La passione politica e quella artistica confluiscono in una serie di opere pittoriche patriottiche di grande impatto. E’ l’Altamura de “Lo sbarco di Garibaldi a Napoli”, dei ritratti all’eroe dei due mondi, almeno cinque, e dei “Feriti di Porta Pia”. In uno dei ritratti del generale, di profilo vestito d’un poncho grigio, di proprietà della Provincia di Napoli, si legge in basso a destra “Monte S. Angelo, 1 ottobre 1860”, rievoca l’ultima battaglia dei Mille. Un’aggiunta invece postuma in alto a destra riporta “Ei fu! 2 giugno 1882”, compianto della scomparsa di Garibaldi.
Non meno movimentata è la sua vita sentimentale, anch’essa intrecciata con l’arte, visto che erano pittrici la prima moglie Elena Bùkuras, poi Elena Sionti, entrambe greche, ed era pittrice anche l’inglese Jane Benham Hay.

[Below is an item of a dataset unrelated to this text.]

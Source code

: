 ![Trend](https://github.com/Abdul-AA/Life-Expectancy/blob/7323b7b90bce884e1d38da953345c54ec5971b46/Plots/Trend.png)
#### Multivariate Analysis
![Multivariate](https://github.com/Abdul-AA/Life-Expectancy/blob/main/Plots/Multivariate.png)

Questo fervore per le imprese risorgimentali si affievolì però in un arco di tempo assai rapido segnato dalla morte di Mazzini (1872), di Vittorio Emanuele II (1878) e di Garibaldi (1882), in un’Italia in cui vide crescere l’insofferenza dei democratici e dei repubblicani. Già nel 1864 scriveva al padre che “la cosa dell’unità è molto difficile ad attuarsi. Si richiederebbe maggiore virtù che noi forse non abbiamo. Il brigantaggio, questo cancro doloroso delle nostre Provincie, è grande ostacolo”. Al crepuscolo della sua vita, Altamura tentò un bilancio, appassionato e sincero, della Rivoluzione italiana nell’arte e nella politica. Insistè allora sulla narrazione storica come gioco accademico, senza più la forza della passione patriottica sino al punto da rivelare contrarietà per l’impresa coloniale d’Etiopia con “Lettera d’Africa”: l’opera che raffigura quattro donne di differenti generazioni strette nel dolore per la perdita del loro amato congiunto.